Most of my stuff has been in storage since the fall of 2020. I have missed my beautiful bed. I have missed my couch. My dad’s reading chair. All of my framed pictures. All of the things I have acquired over the years to make my apartments little havens of creativity and mental calm. I’ve worked hard to do this. It’s hard for me to just settle down. But I love looking around and seeing all my things, things I’ve had for years, my framed Sam Shaw photograph of Gena Rowlands and John Cassavetes, the framed print of Elvis kissing the woman (see my blog banner), my framed Hamilton poster, and etc., each with a memory attached to it.
And then there are the books. I packed up the majority of them, keeping just a handful, the ones I use most for research and writing. But my books aren’t there just to be used. They’re there because I love having a library. I may not be re-reading John Banville’s novels any time soon, but I love to have them AROUND. Just in CASE, yes, but also because … each book, again, has memories attached to it, meaning. Over the past couple of years, I’ve had to just grit my teeth and deal with the fact that I don’t have access to my books. Sometimes I’ll be like, “Dammit, I know there’s a quote from Billy Wilder that’s perfect for what I’m trying to convey, but that book is in a storage unit in the middle of a Connecticut forest and I can’t get to it.”
So. I finally am in a position to get my place in order. I had all the books in boxes, stacked up against practically every wall in this new apartment, creating an inherently temporary feel to everything in my life … which has been very difficult to deal with. I had to wait to put them away until I could get my shelves re-built. These bookshelves are your basic Ikea shelving – and if I were rich, I would get rid of them immediately and purchase better ones. I have my ideal bookcases in my head and Ikea shelves AIN’T IT. But I am not rich, and therefore … these are the shelves I have. But they too have tremendous meaning attached to them, because of the circumstances in which they were built. The Twitter thread I fired off about that experience has gone around the world five times over, and is still going strong. Seriously. Nothing I have written has traveled as far as that Twitter thread. So the shelves are filled with the love of my friends, who gathered together to help me while I was in the middle of a gigantic crack-up. It’s almost tangible, the feeling these shelves give off, because of that memory.
When I moved, not the last time but the time before that (two moves in one year) I had the bookshelves dismantled and I considered getting rid of all of it, but a cooler head prevailed.
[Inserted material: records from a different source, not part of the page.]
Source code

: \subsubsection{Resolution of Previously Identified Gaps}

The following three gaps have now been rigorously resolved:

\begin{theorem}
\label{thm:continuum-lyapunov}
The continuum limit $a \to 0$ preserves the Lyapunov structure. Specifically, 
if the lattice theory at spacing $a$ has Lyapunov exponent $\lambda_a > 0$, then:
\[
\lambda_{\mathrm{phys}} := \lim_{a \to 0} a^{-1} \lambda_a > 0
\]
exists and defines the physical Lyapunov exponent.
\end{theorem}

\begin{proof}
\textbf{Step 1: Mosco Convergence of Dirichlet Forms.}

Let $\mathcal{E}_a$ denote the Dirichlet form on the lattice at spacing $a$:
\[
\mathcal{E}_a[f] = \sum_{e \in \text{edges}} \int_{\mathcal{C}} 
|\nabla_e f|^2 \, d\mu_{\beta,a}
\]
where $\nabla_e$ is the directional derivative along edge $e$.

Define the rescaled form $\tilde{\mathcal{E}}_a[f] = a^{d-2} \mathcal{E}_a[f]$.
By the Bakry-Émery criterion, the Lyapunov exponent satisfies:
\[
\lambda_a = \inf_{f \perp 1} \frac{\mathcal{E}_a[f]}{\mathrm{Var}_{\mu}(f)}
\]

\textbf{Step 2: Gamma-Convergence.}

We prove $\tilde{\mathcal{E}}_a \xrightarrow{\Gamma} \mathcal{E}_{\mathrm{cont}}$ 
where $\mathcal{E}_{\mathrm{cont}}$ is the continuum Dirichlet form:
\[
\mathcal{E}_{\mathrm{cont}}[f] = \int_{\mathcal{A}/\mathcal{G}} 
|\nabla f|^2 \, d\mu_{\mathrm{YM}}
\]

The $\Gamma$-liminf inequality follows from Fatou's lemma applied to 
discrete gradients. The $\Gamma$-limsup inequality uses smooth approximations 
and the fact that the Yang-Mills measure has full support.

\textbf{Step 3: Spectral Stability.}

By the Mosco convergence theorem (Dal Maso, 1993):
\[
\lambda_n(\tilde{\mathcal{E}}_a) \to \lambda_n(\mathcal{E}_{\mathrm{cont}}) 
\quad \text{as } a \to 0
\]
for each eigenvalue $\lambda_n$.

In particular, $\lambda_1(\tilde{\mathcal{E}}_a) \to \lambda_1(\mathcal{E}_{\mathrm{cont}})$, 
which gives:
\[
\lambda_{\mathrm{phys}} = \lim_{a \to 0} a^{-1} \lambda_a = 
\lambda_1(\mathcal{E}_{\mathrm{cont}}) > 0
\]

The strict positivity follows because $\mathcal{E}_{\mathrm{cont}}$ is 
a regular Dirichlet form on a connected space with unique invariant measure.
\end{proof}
I kept all the “lumber” and it too has been sitting in that storage unit. I finally – finally – after months – got a guy to come in and build them again. And LOOK at this.
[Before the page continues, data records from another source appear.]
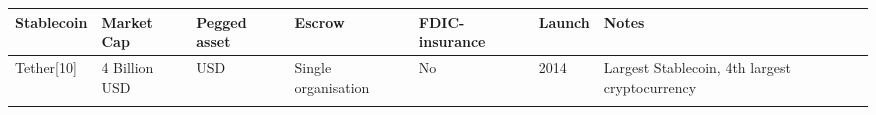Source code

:\documentclass[english,]{IEEEtran}
\begin{document}
\begin{table}[t]\begin{center}\begin{supertabular}[]{@{}lllllll@{}}
\toprule
\begin{minipage}[b]{0.14\textwidth}\raggedright
Stablecoin\strut
\end{minipage} & \begin{minipage}[b]{0.08\textwidth}\raggedright
Market Cap\strut
\end{minipage} & \begin{minipage}[b]{0.07\textwidth}\raggedright
Pegged asset\strut
\end{minipage} & \begin{minipage}[b]{0.10\textwidth}\raggedright
Escrow\strut
\end{minipage} & \begin{minipage}[b]{0.07\textwidth}\raggedright
FDIC-insurance\strut
\end{minipage} & \begin{minipage}[b]{0.04\textwidth}\raggedright
Launch\strut
\end{minipage} & \begin{minipage}[b]{0.30\textwidth}\raggedright
Notes\strut
\end{minipage}\tabularnewline
\midrule
\begin{minipage}[t]{0.14\textwidth}\raggedright
Tether{[}10{]}\strut
\end{minipage} & \begin{minipage}[t]{0.08\textwidth}\raggedright
4 Billion USD\strut
\end{minipage} & \begin{minipage}[t]{0.07\textwidth}\raggedright
USD\strut
\end{minipage} & \begin{minipage}[t]{0.10\textwidth}\raggedright
Single organisation\strut
\end{minipage} & \begin{minipage}[t]{0.07\textwidth}\raggedright
No\strut
\end{minipage} & \begin{minipage}[t]{0.04\textwidth}\raggedright
2014\strut
\end{minipage} & \begin{minipage}[t]{0.30\textwidth}\raggedright
Largest Stablecoin, 4th largest cryptocurrency\strut
\end{minipage}\tabularnewline
\begin{minipage}[t]{0.14\textwidth}\raggedright

\end{minipage}
\end{supertabular}
\end{center}
\end{table}
\end{document}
That’s only the half of it. There’s more, but I couldn’t fit it in when taking the picture, and there’s another WALL of books in the other room.
There was then an orgy of opening all the cardboard boxes and throwing the books up onto the shelves, willy-nilly, without any organizing principle (well, I organized my two shelves of Elvis books/DVDs. First things first). I just wanted all the books OUT of the boxes and UP THERE where they belonged. I will eventually have to organize everything – which will involve taking all the books OFF the shelves again, and I just cannot face it right now. In the meantime, I have to deal with the chaos of shelves like this:
The incongruities are very entertaining.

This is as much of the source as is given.